(Recorded data Opens)

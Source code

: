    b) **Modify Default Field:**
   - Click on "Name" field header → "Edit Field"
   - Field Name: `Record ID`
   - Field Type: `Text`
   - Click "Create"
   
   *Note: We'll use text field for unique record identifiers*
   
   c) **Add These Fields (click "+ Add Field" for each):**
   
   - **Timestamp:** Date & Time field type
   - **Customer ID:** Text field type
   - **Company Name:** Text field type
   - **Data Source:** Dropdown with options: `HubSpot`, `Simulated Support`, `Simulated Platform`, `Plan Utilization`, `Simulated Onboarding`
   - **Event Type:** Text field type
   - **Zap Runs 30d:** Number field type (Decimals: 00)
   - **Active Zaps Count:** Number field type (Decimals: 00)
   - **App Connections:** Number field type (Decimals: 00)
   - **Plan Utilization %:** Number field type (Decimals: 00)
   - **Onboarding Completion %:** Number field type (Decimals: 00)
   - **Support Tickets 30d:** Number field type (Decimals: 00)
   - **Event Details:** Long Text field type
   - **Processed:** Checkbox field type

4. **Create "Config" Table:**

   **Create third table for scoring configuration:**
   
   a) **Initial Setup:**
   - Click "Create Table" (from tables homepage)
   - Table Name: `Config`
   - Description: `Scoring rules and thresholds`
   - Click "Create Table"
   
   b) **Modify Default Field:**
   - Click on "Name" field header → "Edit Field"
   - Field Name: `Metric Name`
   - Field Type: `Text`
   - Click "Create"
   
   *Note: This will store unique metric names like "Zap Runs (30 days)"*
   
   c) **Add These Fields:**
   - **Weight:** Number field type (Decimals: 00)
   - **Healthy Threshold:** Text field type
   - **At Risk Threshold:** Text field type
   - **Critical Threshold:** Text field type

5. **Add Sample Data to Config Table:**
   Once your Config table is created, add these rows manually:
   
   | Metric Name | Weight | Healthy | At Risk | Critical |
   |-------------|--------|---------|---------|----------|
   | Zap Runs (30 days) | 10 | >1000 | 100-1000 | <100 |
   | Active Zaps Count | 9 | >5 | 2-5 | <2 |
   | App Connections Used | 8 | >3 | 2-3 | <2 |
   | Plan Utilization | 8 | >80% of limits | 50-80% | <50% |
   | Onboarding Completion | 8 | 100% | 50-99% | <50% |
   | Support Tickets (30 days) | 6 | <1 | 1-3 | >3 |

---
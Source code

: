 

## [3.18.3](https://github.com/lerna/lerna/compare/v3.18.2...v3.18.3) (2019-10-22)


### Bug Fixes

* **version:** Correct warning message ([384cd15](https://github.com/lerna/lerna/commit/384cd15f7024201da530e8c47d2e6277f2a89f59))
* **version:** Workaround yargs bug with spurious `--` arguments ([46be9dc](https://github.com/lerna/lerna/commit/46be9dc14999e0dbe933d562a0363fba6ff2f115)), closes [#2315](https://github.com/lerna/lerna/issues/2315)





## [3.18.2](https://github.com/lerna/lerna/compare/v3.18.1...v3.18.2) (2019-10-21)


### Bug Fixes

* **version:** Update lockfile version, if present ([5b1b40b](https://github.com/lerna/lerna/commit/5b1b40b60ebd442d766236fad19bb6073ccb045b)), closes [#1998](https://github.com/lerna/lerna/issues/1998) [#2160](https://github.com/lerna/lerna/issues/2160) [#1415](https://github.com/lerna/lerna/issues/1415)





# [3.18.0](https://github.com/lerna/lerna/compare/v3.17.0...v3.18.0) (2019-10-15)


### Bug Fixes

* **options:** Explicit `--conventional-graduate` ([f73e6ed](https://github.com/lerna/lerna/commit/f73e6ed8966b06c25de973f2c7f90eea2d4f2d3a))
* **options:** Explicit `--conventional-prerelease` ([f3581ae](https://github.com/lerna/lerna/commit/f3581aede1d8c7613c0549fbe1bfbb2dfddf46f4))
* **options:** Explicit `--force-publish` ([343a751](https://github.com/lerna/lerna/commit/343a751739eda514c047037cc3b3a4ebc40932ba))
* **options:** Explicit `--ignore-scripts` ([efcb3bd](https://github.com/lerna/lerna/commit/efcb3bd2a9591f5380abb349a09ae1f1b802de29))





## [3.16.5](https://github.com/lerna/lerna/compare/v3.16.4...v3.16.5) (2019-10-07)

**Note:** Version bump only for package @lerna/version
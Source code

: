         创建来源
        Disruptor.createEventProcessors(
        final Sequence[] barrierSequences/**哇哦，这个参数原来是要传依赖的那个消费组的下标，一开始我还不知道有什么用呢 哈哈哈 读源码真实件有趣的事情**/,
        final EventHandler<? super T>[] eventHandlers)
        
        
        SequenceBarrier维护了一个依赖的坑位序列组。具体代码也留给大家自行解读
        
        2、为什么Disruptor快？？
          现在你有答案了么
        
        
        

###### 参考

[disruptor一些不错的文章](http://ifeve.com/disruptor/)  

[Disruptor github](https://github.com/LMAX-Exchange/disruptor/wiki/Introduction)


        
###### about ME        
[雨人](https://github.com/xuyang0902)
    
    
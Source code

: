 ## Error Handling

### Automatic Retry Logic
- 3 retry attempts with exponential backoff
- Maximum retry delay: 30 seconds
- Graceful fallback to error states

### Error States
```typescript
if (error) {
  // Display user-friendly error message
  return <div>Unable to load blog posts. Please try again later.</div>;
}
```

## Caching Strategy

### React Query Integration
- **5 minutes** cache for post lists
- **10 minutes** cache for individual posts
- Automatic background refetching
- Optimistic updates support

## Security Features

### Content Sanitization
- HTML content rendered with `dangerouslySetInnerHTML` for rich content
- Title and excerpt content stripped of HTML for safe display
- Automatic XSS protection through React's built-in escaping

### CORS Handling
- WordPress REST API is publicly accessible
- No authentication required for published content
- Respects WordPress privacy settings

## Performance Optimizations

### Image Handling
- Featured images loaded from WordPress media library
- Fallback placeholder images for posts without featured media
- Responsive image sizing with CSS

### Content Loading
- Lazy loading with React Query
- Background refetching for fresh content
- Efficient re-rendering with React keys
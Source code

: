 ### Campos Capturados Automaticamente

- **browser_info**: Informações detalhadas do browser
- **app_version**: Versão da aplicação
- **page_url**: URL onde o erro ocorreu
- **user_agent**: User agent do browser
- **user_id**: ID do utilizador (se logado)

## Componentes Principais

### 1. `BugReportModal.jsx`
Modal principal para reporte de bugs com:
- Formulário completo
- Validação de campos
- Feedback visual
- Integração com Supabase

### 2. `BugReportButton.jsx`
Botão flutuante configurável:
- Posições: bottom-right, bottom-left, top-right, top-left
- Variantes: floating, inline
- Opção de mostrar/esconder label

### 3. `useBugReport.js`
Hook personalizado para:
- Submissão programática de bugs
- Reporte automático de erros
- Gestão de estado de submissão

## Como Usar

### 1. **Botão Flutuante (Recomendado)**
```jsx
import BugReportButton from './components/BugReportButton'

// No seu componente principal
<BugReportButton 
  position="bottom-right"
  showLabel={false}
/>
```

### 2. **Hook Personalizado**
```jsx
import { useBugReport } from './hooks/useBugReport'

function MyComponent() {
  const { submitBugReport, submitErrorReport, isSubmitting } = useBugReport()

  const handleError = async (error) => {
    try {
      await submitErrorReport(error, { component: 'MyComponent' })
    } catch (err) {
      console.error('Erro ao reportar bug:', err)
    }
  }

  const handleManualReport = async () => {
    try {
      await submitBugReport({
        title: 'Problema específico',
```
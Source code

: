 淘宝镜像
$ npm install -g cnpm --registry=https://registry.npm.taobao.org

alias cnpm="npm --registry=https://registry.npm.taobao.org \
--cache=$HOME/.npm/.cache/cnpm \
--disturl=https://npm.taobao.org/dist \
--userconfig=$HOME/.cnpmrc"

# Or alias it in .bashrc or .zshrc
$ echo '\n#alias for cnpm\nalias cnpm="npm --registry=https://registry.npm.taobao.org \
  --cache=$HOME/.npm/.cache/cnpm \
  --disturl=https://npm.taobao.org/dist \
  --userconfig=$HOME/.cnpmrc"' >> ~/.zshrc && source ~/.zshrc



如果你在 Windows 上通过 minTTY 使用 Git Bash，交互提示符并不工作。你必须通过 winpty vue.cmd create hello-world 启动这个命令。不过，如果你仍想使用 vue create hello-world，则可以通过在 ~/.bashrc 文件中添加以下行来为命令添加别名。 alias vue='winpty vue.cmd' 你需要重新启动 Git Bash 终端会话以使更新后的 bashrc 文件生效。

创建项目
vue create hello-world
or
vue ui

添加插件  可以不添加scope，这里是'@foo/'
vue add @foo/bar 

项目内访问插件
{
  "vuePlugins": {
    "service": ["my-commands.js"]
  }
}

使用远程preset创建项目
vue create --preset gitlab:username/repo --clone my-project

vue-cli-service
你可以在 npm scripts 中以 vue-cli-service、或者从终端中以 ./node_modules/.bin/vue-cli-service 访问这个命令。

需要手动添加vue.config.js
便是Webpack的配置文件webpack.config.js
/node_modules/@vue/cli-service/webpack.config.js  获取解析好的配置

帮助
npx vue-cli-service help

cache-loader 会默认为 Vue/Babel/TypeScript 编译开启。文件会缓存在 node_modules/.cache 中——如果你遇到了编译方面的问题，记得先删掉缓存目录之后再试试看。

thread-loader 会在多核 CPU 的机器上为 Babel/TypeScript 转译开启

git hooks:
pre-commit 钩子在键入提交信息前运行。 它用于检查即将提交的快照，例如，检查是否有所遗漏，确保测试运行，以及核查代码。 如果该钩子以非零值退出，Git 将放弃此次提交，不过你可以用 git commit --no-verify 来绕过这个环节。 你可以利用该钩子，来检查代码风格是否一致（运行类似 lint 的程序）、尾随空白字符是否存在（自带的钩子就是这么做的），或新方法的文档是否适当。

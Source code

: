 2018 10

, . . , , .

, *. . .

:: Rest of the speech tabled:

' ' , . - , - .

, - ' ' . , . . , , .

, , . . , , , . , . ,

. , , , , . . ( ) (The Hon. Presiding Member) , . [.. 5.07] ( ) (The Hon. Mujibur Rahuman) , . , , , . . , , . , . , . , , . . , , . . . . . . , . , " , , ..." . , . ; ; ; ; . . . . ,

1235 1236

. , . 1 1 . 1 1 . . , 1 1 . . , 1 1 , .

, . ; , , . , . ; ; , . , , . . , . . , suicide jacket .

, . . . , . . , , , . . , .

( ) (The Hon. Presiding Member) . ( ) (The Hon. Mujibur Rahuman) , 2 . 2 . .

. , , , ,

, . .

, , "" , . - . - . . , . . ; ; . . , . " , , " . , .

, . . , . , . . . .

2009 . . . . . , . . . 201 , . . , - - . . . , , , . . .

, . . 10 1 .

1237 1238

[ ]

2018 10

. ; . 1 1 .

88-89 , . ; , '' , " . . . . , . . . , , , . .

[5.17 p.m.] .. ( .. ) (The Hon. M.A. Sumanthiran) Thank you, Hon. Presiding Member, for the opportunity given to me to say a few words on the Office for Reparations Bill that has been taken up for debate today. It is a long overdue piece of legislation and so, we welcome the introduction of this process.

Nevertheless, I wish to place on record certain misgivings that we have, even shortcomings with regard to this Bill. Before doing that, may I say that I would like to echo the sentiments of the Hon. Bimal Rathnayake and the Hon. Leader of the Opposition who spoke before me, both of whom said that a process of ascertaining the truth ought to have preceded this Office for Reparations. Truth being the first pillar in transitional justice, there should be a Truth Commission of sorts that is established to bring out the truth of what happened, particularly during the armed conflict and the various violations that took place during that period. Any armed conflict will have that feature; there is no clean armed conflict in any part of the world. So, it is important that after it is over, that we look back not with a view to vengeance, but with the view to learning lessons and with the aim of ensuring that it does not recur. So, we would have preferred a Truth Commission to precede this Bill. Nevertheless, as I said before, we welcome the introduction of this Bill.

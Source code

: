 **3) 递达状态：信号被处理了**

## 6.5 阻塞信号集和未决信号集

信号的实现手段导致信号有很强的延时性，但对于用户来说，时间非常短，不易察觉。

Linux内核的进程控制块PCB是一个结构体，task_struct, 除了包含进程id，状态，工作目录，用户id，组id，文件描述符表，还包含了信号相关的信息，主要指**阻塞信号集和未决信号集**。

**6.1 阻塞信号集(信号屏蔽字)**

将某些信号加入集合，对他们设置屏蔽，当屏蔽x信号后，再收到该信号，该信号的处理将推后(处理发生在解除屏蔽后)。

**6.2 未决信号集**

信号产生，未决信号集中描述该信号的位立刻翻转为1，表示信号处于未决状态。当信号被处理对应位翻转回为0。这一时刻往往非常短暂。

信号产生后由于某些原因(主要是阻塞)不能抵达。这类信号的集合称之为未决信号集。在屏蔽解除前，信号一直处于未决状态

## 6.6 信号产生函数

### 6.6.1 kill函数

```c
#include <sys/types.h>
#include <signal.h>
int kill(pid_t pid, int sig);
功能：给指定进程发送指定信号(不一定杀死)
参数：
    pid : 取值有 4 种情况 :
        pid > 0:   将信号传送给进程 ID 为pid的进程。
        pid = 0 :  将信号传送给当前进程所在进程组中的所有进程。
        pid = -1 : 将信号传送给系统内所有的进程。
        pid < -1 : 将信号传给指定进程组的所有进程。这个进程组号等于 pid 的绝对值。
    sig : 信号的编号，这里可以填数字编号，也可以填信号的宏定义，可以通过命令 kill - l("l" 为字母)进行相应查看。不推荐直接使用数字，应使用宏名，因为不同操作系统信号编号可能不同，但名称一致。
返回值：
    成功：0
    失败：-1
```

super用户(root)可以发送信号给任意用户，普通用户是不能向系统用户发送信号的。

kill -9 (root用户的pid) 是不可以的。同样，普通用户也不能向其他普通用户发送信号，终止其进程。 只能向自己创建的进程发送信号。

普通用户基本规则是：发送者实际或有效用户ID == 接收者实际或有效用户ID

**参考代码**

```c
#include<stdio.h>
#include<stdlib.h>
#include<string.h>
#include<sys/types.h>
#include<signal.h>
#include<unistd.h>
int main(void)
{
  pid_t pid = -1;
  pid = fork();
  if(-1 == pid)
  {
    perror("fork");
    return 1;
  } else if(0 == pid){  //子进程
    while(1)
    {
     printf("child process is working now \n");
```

(Recorded data Closes)

* Exercise directions *
Only a number is expected in reply: how many lines of the entries hold the word "return"?

* Completed exercise *
2